God and I had been intensely discussing my call to religious life all that summer of 1997. This conversation was not new to me. It had been going on, periodically, for 20 years. This time, it was different. It didn't end as it had in the past. God was being much more persistent.
I had met a Sister of the Presentation of the Blessed Virgin Mary in my parish, Sr. Christine Liegey, and attended a weekend retreat that she coordinated. There I learned about the "unity process" going on between the Newburgh, New York, and the Fitchburg, Massachusetts, congregations. (The communities did become one in July 1997.)
I began to be aware of a desire to learn more about the community, while struggling to hold onto who I was and the life I was leading at the time. It was the beginning of a radical change and a major transformation in me and my life.
Twenty years later, I, along with many others, now begin another journey to which God has invited us — to walk into the future of religious life. We are being invited to create something that will give new energy to our charisms and missions. We are being invited to trust God fully as we enter a time of radical transformation that will involve the pain of letting go of what is, so we can embrace that which will bring new life.
At times like this, I find myself re-experiencing what my retreat director has called "touchstone moments" in my life. This particular moment happened on Palm Sunday in 2002. First vows were four months away. I was back at the same retreat house where my canonical novitiate classes had been held. It was a weekend retreat that my spiritual director, a member of the team, had recommended to me.
As I walked the grounds, I began to sense how different I was from that canonical novice I had been when I first set foot on this property two years before. I became aware of how my relationship with God had deepened in a way I never thought was possible. There was an intimacy with God that was life-giving and grace-filled.

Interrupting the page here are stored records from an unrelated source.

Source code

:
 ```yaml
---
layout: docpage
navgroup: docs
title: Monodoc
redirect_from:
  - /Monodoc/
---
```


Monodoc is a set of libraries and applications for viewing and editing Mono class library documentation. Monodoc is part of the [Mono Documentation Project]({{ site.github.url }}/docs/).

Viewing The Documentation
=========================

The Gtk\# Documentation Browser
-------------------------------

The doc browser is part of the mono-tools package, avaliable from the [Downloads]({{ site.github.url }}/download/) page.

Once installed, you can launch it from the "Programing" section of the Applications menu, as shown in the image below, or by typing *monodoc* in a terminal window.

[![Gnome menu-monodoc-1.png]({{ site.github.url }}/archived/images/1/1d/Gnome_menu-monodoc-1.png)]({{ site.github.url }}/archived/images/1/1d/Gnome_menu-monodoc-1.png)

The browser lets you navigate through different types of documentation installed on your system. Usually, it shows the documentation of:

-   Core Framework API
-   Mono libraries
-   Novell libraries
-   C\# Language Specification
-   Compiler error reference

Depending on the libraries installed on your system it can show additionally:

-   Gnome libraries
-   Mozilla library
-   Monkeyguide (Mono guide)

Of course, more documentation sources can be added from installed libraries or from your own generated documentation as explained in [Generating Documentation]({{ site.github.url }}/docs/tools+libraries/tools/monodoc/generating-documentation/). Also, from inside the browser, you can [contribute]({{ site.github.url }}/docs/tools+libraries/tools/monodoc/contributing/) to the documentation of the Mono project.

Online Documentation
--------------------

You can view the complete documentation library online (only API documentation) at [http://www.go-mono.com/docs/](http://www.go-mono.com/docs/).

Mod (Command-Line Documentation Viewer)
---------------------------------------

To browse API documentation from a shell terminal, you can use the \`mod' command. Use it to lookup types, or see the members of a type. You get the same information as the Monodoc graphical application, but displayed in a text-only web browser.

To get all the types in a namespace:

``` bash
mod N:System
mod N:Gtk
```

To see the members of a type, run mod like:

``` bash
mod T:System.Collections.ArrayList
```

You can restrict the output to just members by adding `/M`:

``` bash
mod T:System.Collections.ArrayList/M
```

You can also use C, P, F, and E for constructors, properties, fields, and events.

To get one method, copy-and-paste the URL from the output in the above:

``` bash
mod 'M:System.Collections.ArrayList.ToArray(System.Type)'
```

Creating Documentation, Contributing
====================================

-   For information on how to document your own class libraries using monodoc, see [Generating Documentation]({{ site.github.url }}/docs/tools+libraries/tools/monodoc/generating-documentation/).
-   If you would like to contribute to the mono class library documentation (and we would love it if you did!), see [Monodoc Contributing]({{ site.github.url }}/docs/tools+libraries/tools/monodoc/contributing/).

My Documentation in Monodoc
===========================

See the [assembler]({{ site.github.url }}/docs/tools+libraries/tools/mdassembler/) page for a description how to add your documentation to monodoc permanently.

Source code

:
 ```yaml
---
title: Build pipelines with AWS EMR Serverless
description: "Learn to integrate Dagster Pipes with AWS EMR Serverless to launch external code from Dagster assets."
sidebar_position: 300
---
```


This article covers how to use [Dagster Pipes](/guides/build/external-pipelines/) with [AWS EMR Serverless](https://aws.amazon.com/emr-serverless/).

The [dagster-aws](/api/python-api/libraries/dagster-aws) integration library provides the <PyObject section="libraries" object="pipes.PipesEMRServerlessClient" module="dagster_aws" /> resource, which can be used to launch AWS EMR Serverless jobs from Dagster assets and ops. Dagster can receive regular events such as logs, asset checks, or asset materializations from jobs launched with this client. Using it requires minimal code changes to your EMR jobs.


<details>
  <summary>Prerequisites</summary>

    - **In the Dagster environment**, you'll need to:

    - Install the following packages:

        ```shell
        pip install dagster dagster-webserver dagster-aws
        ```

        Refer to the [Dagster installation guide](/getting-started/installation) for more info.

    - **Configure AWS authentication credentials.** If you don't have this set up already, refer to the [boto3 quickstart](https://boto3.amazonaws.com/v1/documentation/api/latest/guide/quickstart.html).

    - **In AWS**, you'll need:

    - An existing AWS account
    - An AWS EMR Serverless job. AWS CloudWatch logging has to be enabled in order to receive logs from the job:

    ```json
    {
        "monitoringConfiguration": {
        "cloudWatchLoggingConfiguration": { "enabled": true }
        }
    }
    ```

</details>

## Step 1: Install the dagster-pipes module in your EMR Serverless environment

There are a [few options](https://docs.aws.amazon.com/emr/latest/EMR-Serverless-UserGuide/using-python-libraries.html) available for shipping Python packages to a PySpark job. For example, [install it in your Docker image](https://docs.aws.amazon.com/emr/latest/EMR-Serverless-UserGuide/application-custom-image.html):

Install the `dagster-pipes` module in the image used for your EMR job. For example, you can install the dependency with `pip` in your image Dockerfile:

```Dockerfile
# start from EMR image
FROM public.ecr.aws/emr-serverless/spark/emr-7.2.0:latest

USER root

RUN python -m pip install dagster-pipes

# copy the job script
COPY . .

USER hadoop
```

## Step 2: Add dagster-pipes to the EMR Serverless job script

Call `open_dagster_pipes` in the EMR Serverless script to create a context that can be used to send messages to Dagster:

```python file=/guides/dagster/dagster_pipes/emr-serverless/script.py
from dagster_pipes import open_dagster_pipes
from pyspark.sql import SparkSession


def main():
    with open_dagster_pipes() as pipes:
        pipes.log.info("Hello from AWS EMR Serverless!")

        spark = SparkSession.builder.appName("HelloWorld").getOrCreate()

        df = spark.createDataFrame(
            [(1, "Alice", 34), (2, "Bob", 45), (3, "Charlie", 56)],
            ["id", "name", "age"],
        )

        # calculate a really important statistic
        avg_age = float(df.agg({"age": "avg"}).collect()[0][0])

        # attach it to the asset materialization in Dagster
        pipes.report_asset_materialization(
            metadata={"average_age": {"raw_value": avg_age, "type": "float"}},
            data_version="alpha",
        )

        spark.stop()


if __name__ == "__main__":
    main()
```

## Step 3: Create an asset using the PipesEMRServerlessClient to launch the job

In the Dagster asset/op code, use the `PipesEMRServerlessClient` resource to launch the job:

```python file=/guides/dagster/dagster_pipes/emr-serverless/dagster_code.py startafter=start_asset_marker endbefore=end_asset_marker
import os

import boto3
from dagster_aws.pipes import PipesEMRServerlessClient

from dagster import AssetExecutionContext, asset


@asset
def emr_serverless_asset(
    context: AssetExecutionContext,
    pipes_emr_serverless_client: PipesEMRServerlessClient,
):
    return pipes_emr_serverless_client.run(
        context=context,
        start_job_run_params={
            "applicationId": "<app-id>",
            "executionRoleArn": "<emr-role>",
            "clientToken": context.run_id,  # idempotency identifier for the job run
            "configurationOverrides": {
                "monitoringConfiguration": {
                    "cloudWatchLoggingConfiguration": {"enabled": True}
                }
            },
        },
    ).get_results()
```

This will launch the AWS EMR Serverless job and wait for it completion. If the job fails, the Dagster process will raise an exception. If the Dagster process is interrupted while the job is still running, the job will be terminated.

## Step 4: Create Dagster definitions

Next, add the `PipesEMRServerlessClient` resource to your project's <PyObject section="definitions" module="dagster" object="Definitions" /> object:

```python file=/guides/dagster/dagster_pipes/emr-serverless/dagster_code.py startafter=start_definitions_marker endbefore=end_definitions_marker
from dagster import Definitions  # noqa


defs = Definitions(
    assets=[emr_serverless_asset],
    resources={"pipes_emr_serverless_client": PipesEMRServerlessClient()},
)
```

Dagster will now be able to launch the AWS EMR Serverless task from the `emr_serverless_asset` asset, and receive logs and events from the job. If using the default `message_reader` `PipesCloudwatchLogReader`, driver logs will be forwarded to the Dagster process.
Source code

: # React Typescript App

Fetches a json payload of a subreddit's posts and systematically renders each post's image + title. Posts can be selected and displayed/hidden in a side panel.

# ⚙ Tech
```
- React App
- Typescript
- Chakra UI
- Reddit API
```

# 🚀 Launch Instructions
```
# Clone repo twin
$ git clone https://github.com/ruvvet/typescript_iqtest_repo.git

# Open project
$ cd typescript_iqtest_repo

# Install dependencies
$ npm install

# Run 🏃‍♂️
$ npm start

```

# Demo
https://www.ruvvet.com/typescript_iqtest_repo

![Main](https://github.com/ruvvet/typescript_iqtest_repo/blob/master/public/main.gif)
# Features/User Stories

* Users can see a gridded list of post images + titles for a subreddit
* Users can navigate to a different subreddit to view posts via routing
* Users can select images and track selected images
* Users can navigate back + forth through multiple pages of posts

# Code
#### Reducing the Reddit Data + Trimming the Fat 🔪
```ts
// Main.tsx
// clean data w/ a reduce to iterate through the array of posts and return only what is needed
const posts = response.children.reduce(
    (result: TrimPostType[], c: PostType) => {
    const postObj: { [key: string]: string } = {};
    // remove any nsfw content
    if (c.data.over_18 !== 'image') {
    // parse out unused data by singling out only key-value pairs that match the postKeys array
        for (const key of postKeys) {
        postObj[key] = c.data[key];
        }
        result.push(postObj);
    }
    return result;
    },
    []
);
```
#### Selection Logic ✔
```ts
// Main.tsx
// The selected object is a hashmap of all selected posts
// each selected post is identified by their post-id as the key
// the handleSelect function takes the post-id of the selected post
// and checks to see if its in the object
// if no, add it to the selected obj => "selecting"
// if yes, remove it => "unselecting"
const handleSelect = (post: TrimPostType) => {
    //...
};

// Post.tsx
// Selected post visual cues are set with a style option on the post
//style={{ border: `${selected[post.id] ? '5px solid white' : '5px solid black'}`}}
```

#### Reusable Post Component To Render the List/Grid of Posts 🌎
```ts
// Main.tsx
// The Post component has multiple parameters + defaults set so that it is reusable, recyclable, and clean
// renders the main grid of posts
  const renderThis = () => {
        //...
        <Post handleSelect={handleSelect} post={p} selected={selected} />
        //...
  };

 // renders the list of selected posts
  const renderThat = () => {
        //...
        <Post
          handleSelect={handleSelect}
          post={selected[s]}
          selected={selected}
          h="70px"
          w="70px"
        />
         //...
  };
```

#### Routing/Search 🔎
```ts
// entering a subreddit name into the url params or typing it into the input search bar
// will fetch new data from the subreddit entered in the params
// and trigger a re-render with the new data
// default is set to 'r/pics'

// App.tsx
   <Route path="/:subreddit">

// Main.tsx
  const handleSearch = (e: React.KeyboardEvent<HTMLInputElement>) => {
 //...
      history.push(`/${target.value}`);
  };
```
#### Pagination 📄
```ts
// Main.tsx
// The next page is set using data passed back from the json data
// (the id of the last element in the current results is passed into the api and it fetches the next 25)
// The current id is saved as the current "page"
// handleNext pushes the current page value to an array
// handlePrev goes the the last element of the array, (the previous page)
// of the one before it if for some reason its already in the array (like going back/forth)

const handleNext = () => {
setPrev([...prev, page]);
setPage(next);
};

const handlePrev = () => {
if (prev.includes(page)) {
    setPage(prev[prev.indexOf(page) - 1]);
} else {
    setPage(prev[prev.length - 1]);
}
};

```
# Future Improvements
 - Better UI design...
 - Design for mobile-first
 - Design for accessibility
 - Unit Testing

On Palm Sunday, after everyone had gone, I sat for a moment in a favorite spot, enjoying some quiet time before returning to the novitiate house. That was when I experienced my touchstone moment. It left me unsettled and awestruck.
It took time to fully understand what it meant, but the experience has reassured and comforted me in times of great change. Several years later, I was finally able to put my reflections on this experience in writing.
I walk with my Beloved
Quiet and distant he seems to me
Listening but saying little
He is always there, walking with me.
One day he asked me if I trusted him,
As he nailed my hands and feet to a tree.
With each nail I said "yes"
And felt not a thing.
The pain of the nails, he explained,
Was the pain of my life past and that to come.
My Savior stood at the foot of my cross and asked
"Do you trust me?" I said "yes"
"Then come down and walk with me."
I climbed down and walked into the woods with my Beloved at my side.
Out of curiosity, I stopped and looked back, surprised to see myself still hanging from the tree.
I turned to find him waiting patiently for me, hand outstretched.
Wordlessly, he leads me forward, my hand in his.
We walk together through the joys and heartaches of this life.
As the pain in my life rips my heart apart and tears my insides up,
My Beloved walks quietly with me.
His strength and love, filling me, supporting me and keeping me close to him.
When I become weary, frightened or discouraged my God is there.
In the joy and laughter, he rejoices with me.
Just as my Lord's nails brought eternal life to all of humankind,
So my nails bring me to new life in my Beloved.
The journey we are invited to embark on is the paschal mystery — the death of religious life as we know it and its evolution into a new way of being. It is a deepening of our relationship with God into a greater intimacy and closer union with him.
This journey to new life is not one we walk alone. We walk with each other. We walk with our founders and foundresses and those members of our community who have completed their life journey. God walks with us, inviting, encouraging and supporting us.
With God's love, we will continue to live out the charism and mission of our founders and foundresses. We will continue to reach out to those in need, living out the Gospel message and bringing the light and love of Christ to the dark, pain-filled areas of our world today. It is a world that still needs us.
[Maureen Hickey is a Sister of the Presentation of the Blessed Virgin Mary of New Windsor. She is the nurse administrator of Presentation Health Care Center in Leominster, Massachusetts, and belongs to St. Joseph Parish in Fitchburg, Massachusetts, where she volunteers as a parish nurse and is a member of the choir.]